For many students headed off to college, this will be their first steps in joining our industry. And as potential future readers of Bioscience Technology, I wish them well. A career as a scientific researcher does not have a reputation as a highly paid career—at least not in academia. It can also be a pretty thankless job with long hours in the lab and not a lot of recognition. So why do it?

I’d imagine that a feeling of working towards creating a better world certainly adds to the allure of this profession. A career in research, for example, has a fundamental difference than a career in industry—the motivations are based on discovery and not on profit. But is that enough to offset the lure of the huge potential salary gains that come with pursuing a curriculum focused on business. For some people, sure, but I suspect that it is not for many more, and other forces are at work.

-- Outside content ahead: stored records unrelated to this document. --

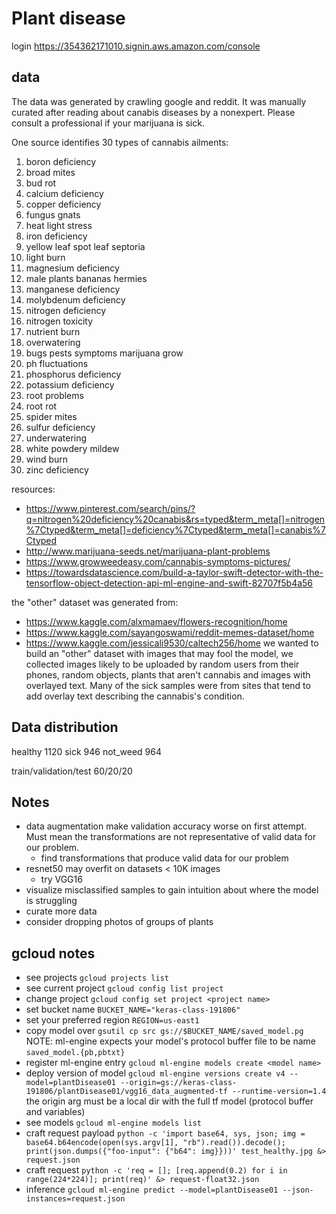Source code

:# Plant disease

login https://354362171010.signin.aws.amazon.com/console

## data

The data was generated by crawling google and reddit.
It was manually curated after reading about canabis diseases by a nonexpert.
Please consult a professional if your marijuana is sick.

One source identifies 30 types of cannabis ailments:
1. boron deficiency
1. broad mites
1. bud rot
1. calcium deficiency
1. copper deficiency
1. fungus gnats
1. heat light stress
1. iron deficiency
1. yellow leaf spot leaf septoria
1. light burn
1. magnesium deficiency
1. male plants bananas hermies
1. manganese deficiency
1. molybdenum deficiency
1. nitrogen deficiency
1. nitrogen toxicity
1. nutrient burn
1. overwatering
1. bugs pests symptoms marijuana grow
1. ph fluctuations
1. phosphorus deficiency
1. potassium deficiency
1. root problems
1. root rot
1. spider mites
1. sulfur deficiency
1. underwatering
1. white powdery mildew
1. wind burn
1. zinc deficiency

resources:
* https://www.pinterest.com/search/pins/?q=nitrogen%20deficiency%20canabis&rs=typed&term_meta[]=nitrogen%7Ctyped&term_meta[]=deficiency%7Ctyped&term_meta[]=canabis%7Ctyped
* http://www.marijuana-seeds.net/marijuana-plant-problems
* https://www.growweedeasy.com/cannabis-symptoms-pictures/
* https://towardsdatascience.com/build-a-taylor-swift-detector-with-the-tensorflow-object-detection-api-ml-engine-and-swift-82707f5b4a56

the "other" dataset was generated from:
* https://www.kaggle.com/alxmamaev/flowers-recognition/home
* https://www.kaggle.com/sayangoswami/reddit-memes-dataset/home
* https://www.kaggle.com/jessicali9530/caltech256/home
we wanted to build an "other" dataset with images that may fool the model, we
collected images likely to be uploaded by random users from their phones, random
objects, plants that aren't cannabis and images with overlayed text. Many of
the sick samples were from sites that tend to add overlay text describing the
cannabis's condition.

## Data distribution
healthy  1120
sick     946
not_weed 964

train/validation/test
60/20/20

## Notes
* data augmentation make validation accuracy worse on first attempt. Must mean
the transformations are not representative of valid data for our problem.
  * find transformations that produce valid data for our problem
* resnet50 may overfit on datasets < 10K images
  * try VGG16
* visualize misclassified samples to gain intuition about where the model is
struggling
* curate more data
 * consider dropping photos of groups of plants

## gcloud notes
* see projects `gcloud projects list`
* see current project `gcloud config list project`
* change project `gcloud config set project <project name>`
* set bucket name `BUCKET_NAME="keras-class-191806"`
* set your preferred region `REGION=us-east1`
* copy model over `gsutil cp src gs://$BUCKET_NAME/saved_model.pg` NOTE: ml-engine
expects your model's protocol buffer file to be name `saved_model.{pb,pbtxt}`
* register ml-engine entry `gcloud ml-engine models create <model name>`
* deploy version of model `gcloud ml-engine versions create v4 --model=plantDisease01 --origin=gs://keras-class-191806/plantDisease01/vgg16_data_augmented-tf --runtime-version=1.4` the origin arg must be a local dir with the full tf model (protocol buffer and variables)
* see models `gcloud ml-engine models list`
* craft request payload `python -c 'import base64, sys, json; img = base64.b64encode(open(sys.argv[1], "rb").read()).decode(); print(json.dumps({"foo-input": {"b64": img}}))' test_healthy.jpg &> request.json`
* craft request `python -c 'req = []; [req.append(0.2) for i in range(224*224)]; print(req)' &> request-float32.json`
* inference `gcloud ml-engine predict --model=plantDisease01 --json-instances=request.json`

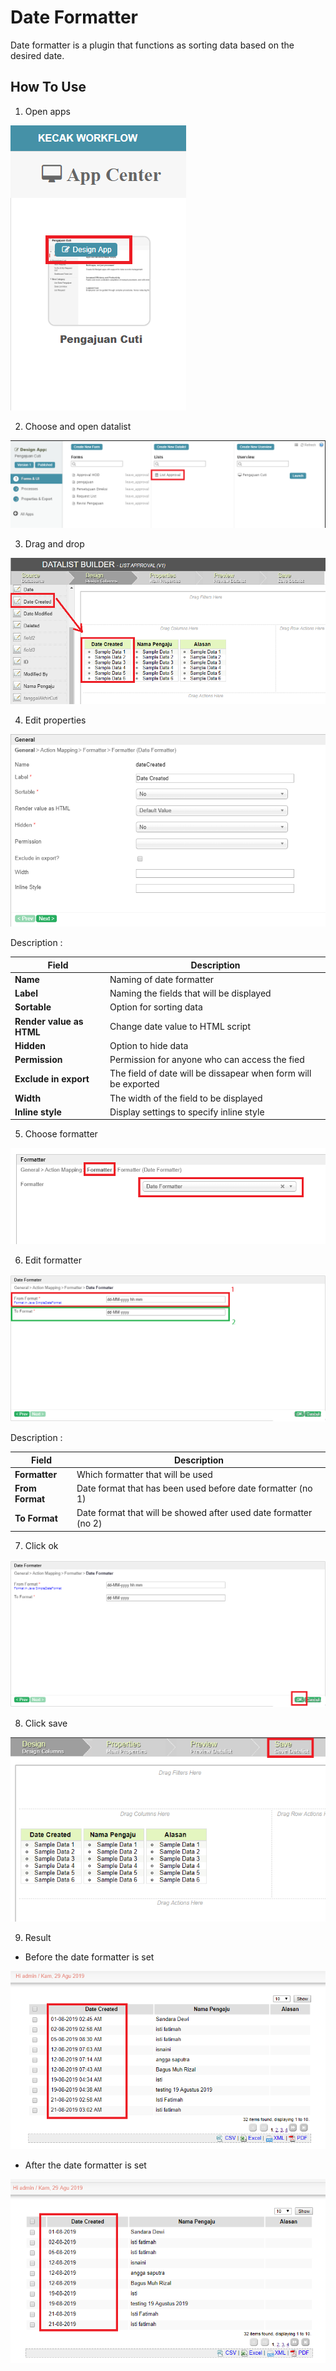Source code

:# Date Formatter

Date formatter is a plugin that functions as sorting data based on the desired date.

## How To Use

1. Open apps

<img src="https://raw.githubusercontent.com/kinnara-digital-studio/kecak-workflow/master/docs/assets/df_openApps.png" alt="" />


2. Choose and open datalist

<img src="https://raw.githubusercontent.com/kinnara-digital-studio/kecak-workflow/master/docs/assets/df_openDatalist.png" alt="" />


3. Drag and drop

<img src="https://raw.githubusercontent.com/kinnara-digital-studio/kecak-workflow/master/docs/assets/df_dragDrop.png" alt="" />


4. Edit properties

<img src="https://raw.githubusercontent.com/kinnara-digital-studio/kecak-workflow/master/docs/assets/df_editGeneral.png" alt="" />

Description :

|           Field           |              Description                 |
|---------------------------|------------------------------------------|
|**Name**                   | Naming of date formatter                 |
|**Label**                  | Naming the fields that will be displayed |
|**Sortable**               | Option for sorting data|
|**Render value as HTML**|Change date value to HTML script|
|**Hidden**|Option to hide data|
|**Permission**|Permission for anyone who can access the fied|
|**Exclude in export**|The field of date will be dissapear when form will be exported|
|**Width**|The width of the field to be displayed|
|**Inline style**|Display settings to specify inline style|

5. Choose formatter

<img src="https://raw.githubusercontent.com/kinnara-digital-studio/kecak-workflow/master/docs/assets/df_editGeneralChooseFormatter.png" alt="" />

6. Edit formatter

<img src="https://raw.githubusercontent.com/kinnara-digital-studio/kecak-workflow/master/docs/assets/df_editDateFormatter.png" alt="" />


Description :

|           Field           |              Description                 |
|---------------------------|------------------------------------------|
|**Formatter**                   |Which formatter that will be used               |
|**From Format**                  | Date format that has been used before date formatter (no 1)|
|**To Format**                   | Date format that will be showed after used date formatter (no 2)       |

7. Click ok

<img src="https://raw.githubusercontent.com/kinnara-digital-studio/kecak-workflow/master/docs/assets/df_ok.png" alt="" />


8. Click save

<img src="https://raw.githubusercontent.com/kinnara-digital-studio/kecak-workflow/master/docs/assets/df_save.png" alt="" />

9. Result
- Before the date formatter is set
<img src="https://raw.githubusercontent.com/kinnara-digital-studio/kecak-workflow/master/docs/assets/df_resultBefore.png" alt="" />

- After the date formatter is set
<img src="https://raw.githubusercontent.com/kinnara-digital-studio/kecak-workflow/master/docs/assets/df_resultAfter.png" alt="" />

Our industry is unique in that it is often only limited by the imagination of those working in it. If you can think of it and find funding (which often presents its own difficulties), then you can work on it. That’s a lot of freedom, and I have seen press releases announcing results on research that I would have never thought of. I could see how that degree of freedom would attract young students who are deciding how to spend their next 40 years.

There are also fundamental differences between research and industry that could be attractive to those choosing their life’s work. High levels collaboration, potential foreign travel, and a higher degree of job security are all benefits of a career in research. In the end, however, I think most people choose to work in this industry because they have a passion for it. I can see this at nearly every trade show I attend. The poster areas tends be busy, and sessions are nearly always full. Why did you become a researcher? Was it a passion for the sciences? I’m curious to know.